Truth be told, I was tired of turkey hunting that spring. I’d guided an old friend and a brother-in-law to their first turkeys—both jakes—on opening weekend of Oklahoma’s spring season, and then worked for the next three weeks to coax a mature gobbler into range for myself. I couldn’t even call in a hen.

So when the last Saturday in April rolled around, I slept in. I woke up feeling guilty and told myself I needed to check for morels. I’d found a stash the year before under the skirt of a big cedar, and it seemed perfectly logical to dress in full camouflage to check again. As long as I was wearing camouflage, I might as well throw a shotgun in the truck, or so the thinking went.

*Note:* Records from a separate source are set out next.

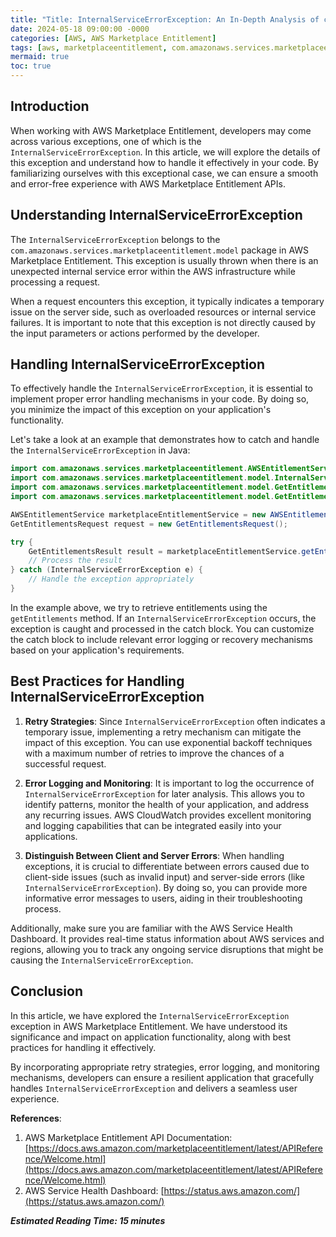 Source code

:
 ```yaml
---
title: "Title: InternalServiceErrorException: An In-Depth Analysis of com.amazonaws.services.marketplaceentitlement.model in AWS Marketplace Entitlement"
date: 2024-05-18 09:00:00 -0000
categories: [AWS, AWS Marketplace Entitlement]
tags: [aws, marketplaceentitlement, com.amazonaws.services.marketplaceentitlement.model]
mermaid: true
toc: true
---
```



## Introduction

When working with AWS Marketplace Entitlement, developers may come across various exceptions, one of which is the `InternalServiceErrorException`. In this article, we will explore the details of this exception and understand how to handle it effectively in your code. By familiarizing ourselves with this exceptional case, we can ensure a smooth and error-free experience with AWS Marketplace Entitlement APIs.

## Understanding InternalServiceErrorException

The `InternalServiceErrorException` belongs to the `com.amazonaws.services.marketplaceentitlement.model` package in AWS Marketplace Entitlement. This exception is usually thrown when there is an unexpected internal service error within the AWS infrastructure while processing a request.

When a request encounters this exception, it typically indicates a temporary issue on the server side, such as overloaded resources or internal service failures. It is important to note that this exception is not directly caused by the input parameters or actions performed by the developer.

## Handling InternalServiceErrorException

To effectively handle the `InternalServiceErrorException`, it is essential to implement proper error handling mechanisms in your code. By doing so, you minimize the impact of this exception on your application's functionality.

Let's take a look at an example that demonstrates how to catch and handle the `InternalServiceErrorException` in Java:

```java
import com.amazonaws.services.marketplaceentitlement.AWSEntitlementService;
import com.amazonaws.services.marketplaceentitlement.model.InternalServiceErrorException;
import com.amazonaws.services.marketplaceentitlement.model.GetEntitlementsRequest;
import com.amazonaws.services.marketplaceentitlement.model.GetEntitlementsResult;

AWSEntitlementService marketplaceEntitlementService = new AWSEntitlementService();
GetEntitlementsRequest request = new GetEntitlementsRequest();

try {
    GetEntitlementsResult result = marketplaceEntitlementService.getEntitlements(request);
    // Process the result
} catch (InternalServiceErrorException e) {
    // Handle the exception appropriately
}
```

In the example above, we try to retrieve entitlements using the `getEntitlements` method. If an `InternalServiceErrorException` occurs, the exception is caught and processed in the catch block. You can customize the catch block to include relevant error logging or recovery mechanisms based on your application's requirements.

## Best Practices for Handling InternalServiceErrorException

1. **Retry Strategies**: Since `InternalServiceErrorException` often indicates a temporary issue, implementing a retry mechanism can mitigate the impact of this exception. You can use exponential backoff techniques with a maximum number of retries to improve the chances of a successful request.

2. **Error Logging and Monitoring**: It is important to log the occurrence of `InternalServiceErrorException` for later analysis. This allows you to identify patterns, monitor the health of your application, and address any recurring issues. AWS CloudWatch provides excellent monitoring and logging capabilities that can be integrated easily into your applications.

3. **Distinguish Between Client and Server Errors**: When handling exceptions, it is crucial to differentiate between errors caused due to client-side issues (such as invalid input) and server-side errors (like `InternalServiceErrorException`). By doing so, you can provide more informative error messages to users, aiding in their troubleshooting process.

Additionally, make sure you are familiar with the AWS Service Health Dashboard. It provides real-time status information about AWS services and regions, allowing you to track any ongoing service disruptions that might be causing the `InternalServiceErrorException`.

## Conclusion

In this article, we have explored the `InternalServiceErrorException` exception in AWS Marketplace Entitlement. We have understood its significance and impact on application functionality, along with best practices for handling it effectively.

By incorporating appropriate retry strategies, error logging, and monitoring mechanisms, developers can ensure a resilient application that gracefully handles `InternalServiceErrorException` and delivers a seamless user experience.

**References**:

1. AWS Marketplace Entitlement API Documentation: [https://docs.aws.amazon.com/marketplaceentitlement/latest/APIReference/Welcome.html](https://docs.aws.amazon.com/marketplaceentitlement/latest/APIReference/Welcome.html)
2. AWS Service Health Dashboard: [https://status.aws.amazon.com/](https://status.aws.amazon.com/)

***Estimated Reading Time: 15 minutes*** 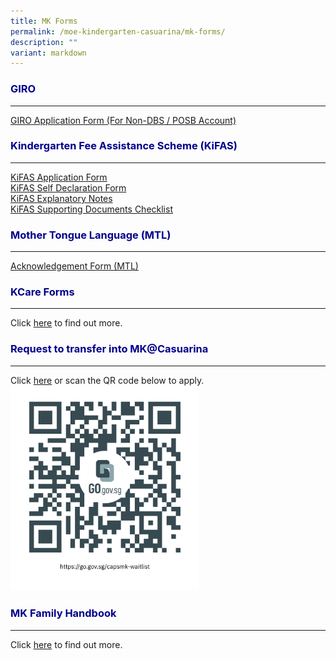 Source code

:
 ```yaml
---
title: MK Forms
permalink: /moe-kindergarten-casuarina/mk-forms/
description: ""
variant: markdown
---
```

<h3 style="color:DarkBlue;">GIRO</h3>

---

[GIRO Application Form (For Non-DBS / POSB Account)](/files/giro%20for%20payment%20of%20mk%20fee%20(non-dbsposbacct).pdf)


<h3 style="color:DarkBlue;">Kindergarten Fee Assistance Scheme (KiFAS)</h3>

---

[KiFAS Application Form](/files/MK@Casuarina/Forms/kf1%20-%20enrolment%20and%20kifas%20application%20(jan%202022).pdf)<br>
[KiFAS Self Declaration Form ](/files/MK@Casuarina/Forms/self%20declaration%20form%20(1%20aug).pdf)<br>
[KiFAS Explanatory Notes](/files/MK@Casuarina/Forms/kifas%20explanatory%20notes.pdf)<br>
[KiFAS Supporting Documents Checklist](/files/MK@Casuarina/Forms/supporting%20documents%20checklist.pdf)<br>

<h3 style="color:DarkBlue;">Mother Tongue Language (MTL)</h3>

---

[Acknowledgement Form (MTL)](/files/MK@Casuarina/Forms/mtl%20acknowledgement.pdf)

<h3 style="color:DarkBlue;">KCare Forms</h3>

---

Click [here](https://www.casuarinapri.moe.edu.sg/moe-kindergarten-casuarina/kindergarten-care-kcare/kcare-forms/) to find out more. 

<h3 style="color:DarkBlue;">Request to transfer into MK@Casuarina</h3>

---
Click [here](https://go.gov.sg/capsmk-waitlist) or scan the QR code below to apply. 
<img src="/images/1capsmk-waitlist.png" style="width:60%">

<h3 style="color:DarkBlue;">MK Family Handbook</h3>

---

Click [here](https://casuarinapri.moe.edu.sg/moe-kindergarten-casuarina/mk-family-handbook/) to find out more.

I slid out of the truck and eased the gate open to the 80 acres of paradise where I hunt. The road in winds through a stand of post oak and stunted cedar before opening up and stretching across the dam of an eight- or nine-acre pond and climbing the ridge beyond.

I hadn’t walked 50 yards down that road when I spotted a turkey strutting back and forth across the dam. I couldn’t tell if the bird was a jake or a tom, but at that point in the season, it didn’t really matter. If he ventured within range, I’d have something to go with the mushrooms I’d hoped to find.

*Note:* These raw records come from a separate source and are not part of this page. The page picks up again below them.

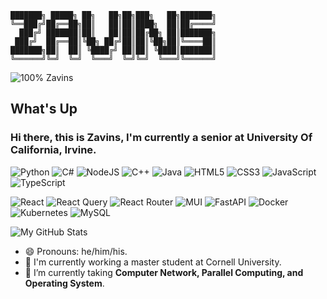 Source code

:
 ```
███████╗ █████╗ ██╗   ██╗██╗███╗   ██╗███████╗  
╚══███╔╝██╔══██╗██║   ██║██║████╗  ██║██╔════╝  
  ███╔╝ ███████║██║   ██║██║██╔██╗ ██║███████╗  
 ███╔╝  ██╔══██║╚██╗ ██╔╝██║██║╚██╗██║╚════██║  
███████╗██║  ██║ ╚████╔╝ ██║██║ ╚████║███████║  
╚══════╝╚═╝  ╚═╝  ╚═══╝  ╚═╝╚═╝  ╚═══╝╚══════╝
```
![100% Zavins](https://avatars.githubusercontent.com/u/59272111?v=4 "100% Zavins")
## What's Up ##
### Hi there, this is Zavins, I'm currently a senior at University Of California, Irvine. ###

![Python](https://img.shields.io/badge/python-3670A0?style=for-the-badge&logo=python&logoColor=ffdd54)
![C#](https://img.shields.io/badge/c%23-%23239120.svg?style=for-the-badge&logo=c-sharp&logoColor=white)
![NodeJS](https://img.shields.io/badge/node.js-6DA55F?style=for-the-badge&logo=node.js&logoColor=white)
![C++](https://img.shields.io/badge/c++-%2300599C.svg?style=for-the-badge&logo=c%2B%2B&logoColor=white)
![Java](https://img.shields.io/badge/java-%23ED8B00.svg?style=for-the-badge&logo=java&logoColor=white)
![HTML5](https://img.shields.io/badge/html5-%23E34F26.svg?style=for-the-badge&logo=html5&logoColor=white)
![CSS3](https://img.shields.io/badge/css3-%231572B6.svg?style=for-the-badge&logo=css3&logoColor=white)
![JavaScript](https://img.shields.io/badge/javascript-%23323330.svg?style=for-the-badge&logo=javascript&logoColor=%23F7DF1E)
![TypeScript](https://img.shields.io/badge/typescript-%23007ACC.svg?style=for-the-badge&logo=typescript&logoColor=white)  

![React](https://img.shields.io/badge/react-%2320232a.svg?style=for-the-badge&logo=react&logoColor=%2361DAFB)
![React Query](https://img.shields.io/badge/-React%20Query-FF4154?style=for-the-badge&logo=react%20query&logoColor=white)
![React Router](https://img.shields.io/badge/React_Router-CA4245?style=for-the-badge&logo=react-router&logoColor=white) 
![MUI](https://img.shields.io/badge/MUI-%230081CB.svg?style=for-the-badge&logo=mui&logoColor=white)
![FastAPI](https://img.shields.io/badge/FastAPI-005571?style=for-the-badge&logo=fastapi)
![Docker](https://img.shields.io/badge/docker-%230db7ed.svg?style=for-the-badge&logo=docker&logoColor=white)
![Kubernetes](https://img.shields.io/badge/kubernetes-%23326ce5.svg?style=for-the-badge&logo=kubernetes&logoColor=white)
![MySQL](https://img.shields.io/badge/mysql-%2300f.svg?style=for-the-badge&logo=mysql&logoColor=white)

<!-- My GitHub Stats -->
![My GitHub Stats](https://github-readme-stats-git-masterrstaa-rickstaa.vercel.app/api?username=Zavins&hide_border=true&show_icons=trueline_height=21&theme=tokyonight&rank_icon=percentile&custom_title=My%20GitHub%20Stats)  

- 😄 Pronouns: he/him/his.
- 💼 I'm currently working a master student at Cornell University.
- 🌱 I’m currently taking **Computer Network, Parallel Computing, and Operating System**.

I backed up, planted a decoy in the dirt, and took a seat at the base of “The Killing Tree.” More than a dozen birds had fallen and flopped when the long, straight, metallic limb protruding from that tree spat fire and #5s, and I felt confident that another was about to join the list.

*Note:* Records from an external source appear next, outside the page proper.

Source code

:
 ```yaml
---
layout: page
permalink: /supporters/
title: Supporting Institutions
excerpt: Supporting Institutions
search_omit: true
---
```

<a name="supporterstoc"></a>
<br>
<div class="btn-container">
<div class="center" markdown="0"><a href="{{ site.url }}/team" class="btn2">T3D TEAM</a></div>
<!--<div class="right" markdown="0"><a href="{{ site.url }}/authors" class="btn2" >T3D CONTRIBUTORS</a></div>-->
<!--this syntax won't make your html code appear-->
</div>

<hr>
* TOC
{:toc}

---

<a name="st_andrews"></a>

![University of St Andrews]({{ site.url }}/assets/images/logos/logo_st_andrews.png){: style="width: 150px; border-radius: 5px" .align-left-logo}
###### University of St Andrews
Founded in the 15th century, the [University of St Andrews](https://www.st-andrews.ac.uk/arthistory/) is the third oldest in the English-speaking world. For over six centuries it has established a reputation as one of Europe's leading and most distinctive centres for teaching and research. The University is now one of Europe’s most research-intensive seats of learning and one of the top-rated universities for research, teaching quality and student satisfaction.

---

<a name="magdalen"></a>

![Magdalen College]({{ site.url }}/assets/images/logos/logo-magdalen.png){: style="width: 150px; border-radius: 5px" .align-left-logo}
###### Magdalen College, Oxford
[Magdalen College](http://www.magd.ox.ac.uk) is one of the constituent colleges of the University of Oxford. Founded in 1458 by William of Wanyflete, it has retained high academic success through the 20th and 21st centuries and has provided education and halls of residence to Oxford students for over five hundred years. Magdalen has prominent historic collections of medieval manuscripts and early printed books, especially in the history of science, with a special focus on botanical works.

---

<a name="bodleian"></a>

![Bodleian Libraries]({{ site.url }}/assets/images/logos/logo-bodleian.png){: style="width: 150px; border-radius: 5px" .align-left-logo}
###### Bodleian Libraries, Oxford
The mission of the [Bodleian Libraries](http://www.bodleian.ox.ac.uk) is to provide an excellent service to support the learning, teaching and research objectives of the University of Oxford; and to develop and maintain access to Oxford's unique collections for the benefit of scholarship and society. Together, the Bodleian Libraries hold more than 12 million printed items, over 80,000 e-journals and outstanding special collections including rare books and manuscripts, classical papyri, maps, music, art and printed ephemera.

I made my first call at half past nine and immediately heard gobbles from three different directions, including the dam. That bird, a football field away, had a husky gobble, almost like he had a frog stuck in his throat. Judging by the number of tracks I’d seen around a puddle full of tadpoles, he might well have.

After one more yelp, I went quiet and leaned back to watch and wait. A bird behind me gobbled, but the turkey on the dam had already taken a couple of steps in my direction. He stopped and craned his neck to catch sight of the “bird” he’d heard. When I didn’t call again, he gobbled.

My silence must have frustrated him because he gobbled again. When I still didn’t answer, that turkey did something I’ve never seen before or since: he gobbled every time his left foot hit the ground, well over a hundred times. I pulled the trigger on my 12 gauge when he was just 17 yards away, partly because he was well within range, but mostly because I was sick of hearing him.

The caramel tips on his tail feathers and the fact that he tipped the scales at nearly 28 pounds left no doubt in my mind that this wasn’t another run-of-the-mill Rio. This was an Eastern, my first, and the talkingest turkey I’d ever killed.